L’attention de l’auteur n’est parfois pas moins en éveil que celle du correcteur. Une démarche courtoise, une demande respectueuse, un avis poliment sollicité, en voilà certes plus qu’il ne faut pour plaire à M. Qui que ce soit, et le persuader de l’intelligence, de l’activité et de l’attention qui ont présidé à la correction de son œuvre[1].


B. — Le correcteur et la langue


Il faut que le correcteur connaisse très bien au moins la langue dans laquelle l’ouvrage est composé.

I. De manière générale, le devoir du correcteur est de soutenir la pure langue française contre les exagérations ou les innovations du premier venu.
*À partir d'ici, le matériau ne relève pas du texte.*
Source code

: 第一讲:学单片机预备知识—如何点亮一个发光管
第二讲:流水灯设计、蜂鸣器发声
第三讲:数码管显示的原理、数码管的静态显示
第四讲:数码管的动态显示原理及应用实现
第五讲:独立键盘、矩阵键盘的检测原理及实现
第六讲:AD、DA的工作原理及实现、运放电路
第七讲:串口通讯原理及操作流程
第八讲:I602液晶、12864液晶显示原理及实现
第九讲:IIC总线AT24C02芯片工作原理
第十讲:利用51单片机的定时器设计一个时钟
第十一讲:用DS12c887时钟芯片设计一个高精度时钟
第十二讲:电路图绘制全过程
C’est donc pour lui, dès lors, un droit d’appeler l’attention de l’auteur sur les fautes qu’il croit avoir remarquées dans le travail qui lui a été confié.

Certains écrivains, même parmi les bons, professent un dédain non dissimulé pour l’orthographe et la grammaire. Pour eux, le souci de ces sciences, indispensables cependant pour « parler et pour écrire correctement », est digne tout au plus d’un prote d’imprimerie, ainsi que le déclare ironiquement M. Anatole France.

Peut-être n’était-ce point le sentiment du fondateur de la Revue des Deux Mondes, qui prétendait que pas un de ses collaborateurs ne savait la grammaire et qui s’en indignait fort.

  1. Voir, sur ce même sujet, page 403, note 1, l’opinion de Crapelet.